Shares of Peloton, the fitness equipment company, fell 11.3% Thursday — tumbling to a 19-month low — after a key character in HBO Max’s “Sex and the City” revival, “And Just Like That,” was shown dying of a heart attack after a 45-minute workout on one of the company’s exercise bikes.
The stock continued its slide Friday, down more than 5% in midmorning trading.
According to Peloton, the company had approved the show’s use of the bike as well as the appearance of “Allegra,” a fictional instructor played by real-life Peloton cycling instructor Jess King. However, Peloton did not know that “And Just Like That,” which premiered Dec. 9, would show [SPOILER ALERT] Mr. Big, played by Chris Noth, collapsing and then dying after a Peloton workout. Mr. Big was the on-again-off-again love interest of protagonist Carrie Bradshaw (Sarah Jessica Parker). “And just like that — Big died,” Carrie says in the scene.

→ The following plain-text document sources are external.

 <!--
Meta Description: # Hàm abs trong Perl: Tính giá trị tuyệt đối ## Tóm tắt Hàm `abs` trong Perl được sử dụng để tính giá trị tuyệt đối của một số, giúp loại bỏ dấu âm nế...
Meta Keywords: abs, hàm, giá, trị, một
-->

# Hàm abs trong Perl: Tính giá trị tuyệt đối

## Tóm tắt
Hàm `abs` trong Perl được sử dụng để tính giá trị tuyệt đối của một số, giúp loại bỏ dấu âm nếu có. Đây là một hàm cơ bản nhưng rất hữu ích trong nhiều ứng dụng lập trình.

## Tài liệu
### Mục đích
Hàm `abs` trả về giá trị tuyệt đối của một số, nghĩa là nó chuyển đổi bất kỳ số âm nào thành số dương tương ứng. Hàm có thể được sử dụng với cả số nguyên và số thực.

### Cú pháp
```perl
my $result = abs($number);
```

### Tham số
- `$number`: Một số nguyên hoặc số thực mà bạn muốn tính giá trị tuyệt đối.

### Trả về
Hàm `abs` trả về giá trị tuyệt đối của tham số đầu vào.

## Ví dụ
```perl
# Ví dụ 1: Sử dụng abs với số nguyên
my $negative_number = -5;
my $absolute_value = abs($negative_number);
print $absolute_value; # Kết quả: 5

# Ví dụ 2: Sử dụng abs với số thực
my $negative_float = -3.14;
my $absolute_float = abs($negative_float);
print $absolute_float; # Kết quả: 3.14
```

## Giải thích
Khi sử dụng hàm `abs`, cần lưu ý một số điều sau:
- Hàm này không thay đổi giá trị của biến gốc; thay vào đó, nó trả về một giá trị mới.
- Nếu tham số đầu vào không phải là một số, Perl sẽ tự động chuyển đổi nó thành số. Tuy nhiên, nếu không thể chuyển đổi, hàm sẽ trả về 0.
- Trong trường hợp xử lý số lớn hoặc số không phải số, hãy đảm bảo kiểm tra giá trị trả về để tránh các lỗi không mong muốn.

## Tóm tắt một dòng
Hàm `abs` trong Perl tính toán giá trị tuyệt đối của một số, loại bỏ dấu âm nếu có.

In response, Peloton pointed to Mr. Big’s unhealthy lifestyle choices as the likely cause of his demise — rather than the fact that his death was precipitated by his use of the company’s exercise bike. Prior to hopping on the Peloton bike, Big is seen puffing on a cigar.
“I’m sure ‘SATC’ fans, like me, are saddened by the news that Mr. Big dies of a heart attack,” cardiologist Dr. Suzanne Steinbaum, a member of Peloton’s health and wellness advisory group, said in a statement released by the company. “Mr. Big lived what many would call an extravagant lifestyle — including cocktails, cigars, and big steaks — and was at serious risk as he had a previous cardiac event in season 6. These lifestyle choices and perhaps even his family history, which often is a significant factor, were the likely cause of his death. Riding his Peloton Bike may have even helped delay his cardiac event.”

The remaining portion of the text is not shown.